**Activity**
After locating the line that contains "Security+ : 2.8](https://www.youtube.com/watch?v=A6HNd1EGfIc)" in the records below, write out exactly that line and each line after it through the one that contains "[The Mathematics of", and nothing else.

**Data for the task**
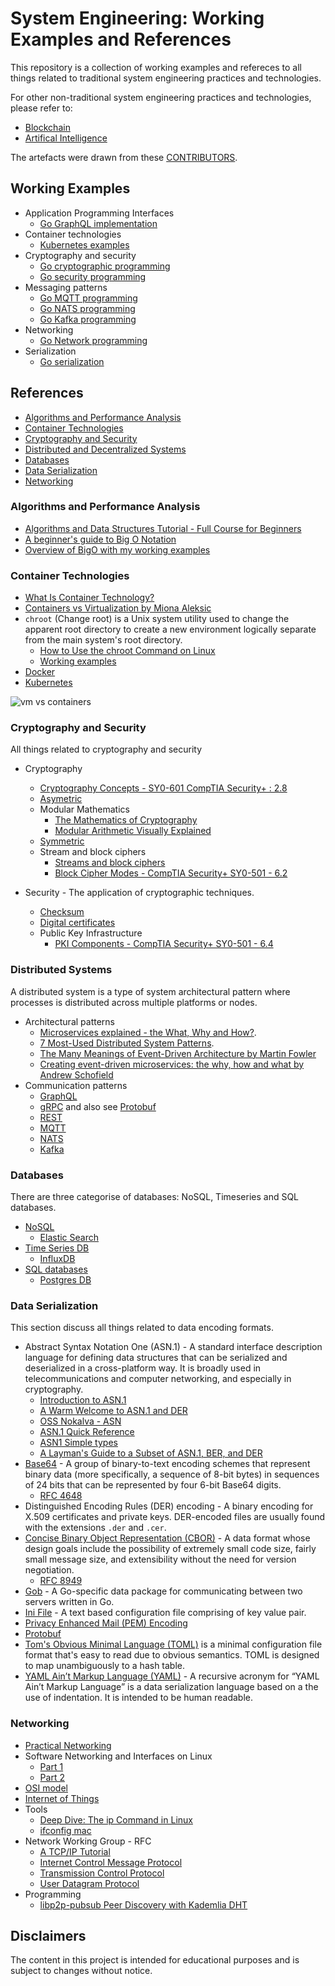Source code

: # System Engineering: Working Examples and References

This repository is a collection of working examples and refereces to all things related to traditional system engineering practices and technologies.

For other non-traditional system engineering practices and technologies, please refer to:

* [Blockchain](https://github.com/paulwizviz/learn-blockchain)
* [Artifical Intelligence](https://github.com/paulwizviz/learn-ai)

The artefacts were drawn from these [CONTRIBUTORS](./CONTRIBUTORS).

## Working Examples
  
* Application Programming Interfaces
    * [Go GraphQL implementation](https://github.com/paulwizviz/graphql-template)
* Container technologies
    * [Kubernetes examples](https://github.com/paulwizviz/k8s-examples.git)
* Cryptography and security
    * [Go cryptographic programming](https://github.com/paulwizviz/go-crypto)
    * [Go security programming](https://github.com/paulwizviz/go-security)
* Messaging patterns
    * [Go MQTT programming](https://github.com/paulwizviz/go-mqtt)
    * [Go NATS programming](https://github.com/paulwizviz/go-nats)
    * [Go Kafka programming](https://github.com/paulwizviz/go-kafka)
* Networking
    * [Go Network programming](https://github.com/paulwizviz/go-networking.git)
* Serialization
    * [Go serialization](https://github.com/paulwizviz/go-serialization.git)

## References

* [Algorithms and Performance Analysis](#algorithms-and-performance-analysis)
* [Container Technologies](#container-technologies)
* [Cryptography and Security](#cryptography-and-security)
* [Distributed and Decentralized Systems](#distributed-and-decentralized-systems)
* [Databases](#databases)
* [Data Serialization](#data-serialization)
* [Networking](#networking)

### Algorithms and Performance Analysis

* [Algorithms and Data Structures Tutorial - Full Course for Beginners](https://www.youtube.com/watch?v=8hly31xKli0)
* [A beginner's guide to Big O Notation](https://robbell.io/2009/06/a-beginners-guide-to-big-o-notation)
* [Overview of BigO with my working examples](./docs/bigo.md)

### Container Technologies

* [What Is Container Technology?](https://www.solarwinds.com/resources/it-glossary/container)
* [Containers vs Virtualization by Miona Aleksic](https://ubuntu.com/blog/containerization-vs-virtualization)
* `chroot` (Change root) is a Unix system utility used to change the apparent root directory to create a new environment logically separate from the main system's root directory.  
    * [How to Use the chroot Command on Linux](https://www.howtogeek.com/441534/how-to-use-the-chroot-command-on-linux/)
    * [Working examples](./examples/chroot/jailer.sh)
* [Docker](./docs/docker.md)
* [Kubernetes](./docs/k8s.md)

![vm vs containers](./assets/img//vm-vs-containers.png)

### Cryptography and Security

All things related to cryptography and security

* Cryptography
    * [Cryptography Concepts - SY0-601 CompTIA Security+ : 2.8](https://www.youtube.com/watch?v=A6HNd1EGfIc)
    * [Asymetric](./docs/asymetic.md)
    * Modular Mathematics
        * [The Mathematics of Cryptography](https://www.youtube.com/watch?v=uNzaMrcuTM0)
        * [Modular Arithmetic Visually Explained](https://www.youtube.com/watch?v=lJ3CD9M3nEQ)
    * [Symmetric](./docs/symmetric.md)
    * Stream and block ciphers
        * [Streams and block ciphers](https://www.youtube.com/watch?v=7J2XbZNNF4A)
        * [Block Cipher Modes - CompTIA Security+ SY0-501 - 6.2](https://www.youtube.com/watch?v=6rE-KlhBlq4)

* Security - The application of cryptographic techniques.
    * [Checksum](https://www.techtarget.com/searchsecurity/definition/checksum)      
    * [Digital certificates](./docs/certs.md)
    * Public Key Infrastructure
        * [PKI Components - CompTIA Security+ SY0-501 - 6.4](https://www.youtube.com/watch?v=3yuad7_bszE)

### Distributed Systems

A distributed system is a type of system architectural pattern where processes is distributed across multiple platforms or nodes. 

* Architectural patterns
    * [Microservices explained - the What, Why and How?](https://www.youtube.com/watch?v=rv4LlmLmVWk).
    * [7 Most-Used Distributed System Patterns](https://www.youtube.com/watch?v=nH4qjmP2KEE).
    * [The Many Meanings of Event-Driven Architecture by Martin Fowler](https://www.youtube.com/watch?v=STKCRSUsyP0)
    * [Creating event-driven microservices: the why, how and what by Andrew Schofield](https://www.youtube.com/watch?v=ksRCq0BJef8)
* Communication patterns
    * [GraphQL](https://graphql.org/)    
    * [gRPC](https://grpc.io/docs/what-is-grpc/introduction/) and also see [Protobuf](#data-serialization)     
    * [REST](./docs/rest.md)
    * [MQTT](./docs/mqtt.md)
    * [NATS](./docs/nats.md)
    * [Kafka](./docs/kafka.md)

### Databases

There are three categorise of databases: NoSQL, Timeseries and SQL databases.

* [NoSQL](https://www.mongodb.com/resources/basics/databases/nosql-explained)
    * [Elastic Search](https://github.com/paulwizviz/learn-elastic)
* [Time Series DB](https://www.influxdata.com/time-series-database/)
    * [InfluxDB](https://github.com/paulwizviz/learn-influx)
* [SQL databases](https://www.w3schools.com/sql/sql_intro.asp)
    * [Postgres DB](https://github.com/paulwizviz/learn-postgres)

### Data Serialization

This section discuss all things related to data encoding formats.

* Abstract Syntax Notation One (ASN.1) - A standard interface description language for defining data structures that can be serialized and deserialized in a cross-platform way. It is broadly used in telecommunications and computer networking, and especially in cryptography.
    * [Introduction to ASN.1](https://www.itu.int/en/ITU-T/asn1/Pages/introduction.aspx)
    * [A Warm Welcome to ASN.1 and DER](https://letsencrypt.org/docs/a-warm-welcome-to-asn1-and-der/)
    * [OSS Nokalva - ASN](https://www.oss.com/resources/resources.html)
    * [ASN.1 Quick Reference](https://www.oss.com/asn1/resources/asn1-made-simple/asn1-quick-reference.html)
    * [ASN1 Simple types](https://www.obj-sys.com/asn1tutorial/node10.html)
    * [A Layman's Guide to a Subset of ASN.1, BER, and DER](http://luca.ntop.org/Teaching/Appunti/asn1.html)
* [Base64](https://en.wikipedia.org/wiki/Base64) - A group of binary-to-text encoding schemes that represent binary data (more specifically, a sequence of 8-bit bytes) in sequences of 24 bits that can be represented by four 6-bit Base64 digits.
    * [RFC 4648](https://datatracker.ietf.org/doc/html/rfc4648)
* Distinguished Encoding Rules (DER) encoding - A binary encoding for X.509 certificates and private keys. DER-encoded files are usually found with the extensions `.der` and `.cer`.
* [Concise Binary Object Representation (CBOR)](https://cbor.io/) - A data format whose design goals include the possibility of extremely small code size, fairly small message size, and extensibility without the need for version negotiation.
    * [RFC 8949](https://datatracker.ietf.org/doc/html/rfc8949)
* [Gob](https://go.dev/blog/gob) - A Go-specific data package for communicating between two servers written in Go.
* [Ini File](https://en.wikipedia.org/wiki/INI_file)  - A text based configuration file comprising of key value pair.
* [Privacy Enhanced Mail (PEM) Encoding](./docs/pem.md)
* [Protobuf](https://protobuf.dev/)   
* [Tom's Obvious Minimal Language (TOML)](https://toml.io/en/) is a minimal configuration file format that's easy to read due to obvious semantics. TOML is designed to map unambiguously to a hash table.
* [YAML Ain’t Markup Language (YAML)](https://yaml.org/spec/1.2.2/) - A recursive acronym for “YAML Ain’t Markup Language” is a data serialization language based on a the use of indentation. It is intended to be human readable.

### Networking

* [Practical Networking](https://www.youtube.com/watch?v=bj-Yfakjllc&list=PLIFyRwBY_4bRLmKfP1KnZA6rZbRHtxmXi)
* Software Networking and Interfaces on Linux
    * [Part 1](https://www.youtube.com/watch?v=EnAZB8GI97c)
    * [Part 2](https://www.youtube.com/watch?v=5WNEpE1vLvc)
* [OSI model](./docs/osi.md)
* [Internet of Things](./docs/iot.md)
* Tools
    * [Deep Dive: The ip Command in Linux](https://www.youtube.com/watch?v=30mQ4fD5kMI)
    * [ifconfig mac](https://www.youtube.com/watch?v=4-5x7iLiVSg)
* Network Working Group - RFC
    * [A TCP/IP Tutorial](https://www.ietf.org/rfc/rfc1180.txt)
    * [Internet Control Message Protocol](https://www.ietf.org/rfc/rfc792.txt)
    * [Transmission Control Protocol](https://www.ietf.org/rfc/rfc793.txt)
    * [User Datagram Protocol](https://www.ietf.org/rfc/rfc768.txt)
* Programming
    * [libp2p-pubsub Peer Discovery with Kademlia DHT](https://medium.com/rahasak/libp2p-pubsub-peer-discovery-with-kademlia-dht-c8b131550ac7)

## Disclaimers

The content in this project is intended for educational purposes and is subject to changes without notice.
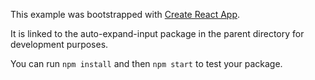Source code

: This example was bootstrapped with [Create React App](https://github.com/facebook/create-react-app).

It is linked to the auto-expand-input package in the parent directory for development purposes.

You can run `npm install` and then `npm start` to test your package.
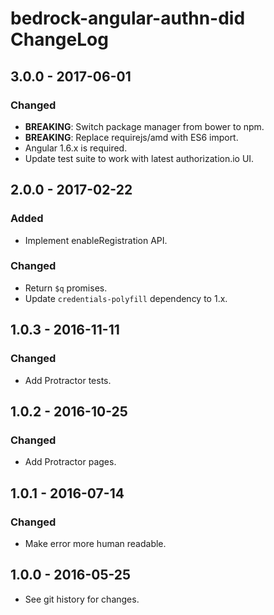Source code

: # bedrock-angular-authn-did ChangeLog

## 3.0.0 - 2017-06-01

### Changed
- **BREAKING**: Switch package manager from bower to npm.
- **BREAKING**: Replace requirejs/amd with ES6 import.
- Angular 1.6.x is required.
- Update test suite to work with latest authorization.io UI.

## 2.0.0 - 2017-02-22

### Added
- Implement enableRegistration API.

### Changed
- Return `$q` promises.
- Update `credentials-polyfill` dependency to 1.x.

## 1.0.3 - 2016-11-11

### Changed
- Add Protractor tests.

## 1.0.2 - 2016-10-25

### Changed
- Add Protractor pages.

## 1.0.1 - 2016-07-14

### Changed
- Make error more human readable.

## 1.0.0 - 2016-05-25

- See git history for changes.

**Solution to this exercise**
    * [Cryptography Concepts - SY0-601 CompTIA Security+ : 2.8](https://www.youtube.com/watch?v=A6HNd1EGfIc)
    * [Asymetric](./docs/asymetic.md)
    * Modular Mathematics
        * [The Mathematics of Cryptography](https://www.youtube.com/watch?v=uNzaMrcuTM0)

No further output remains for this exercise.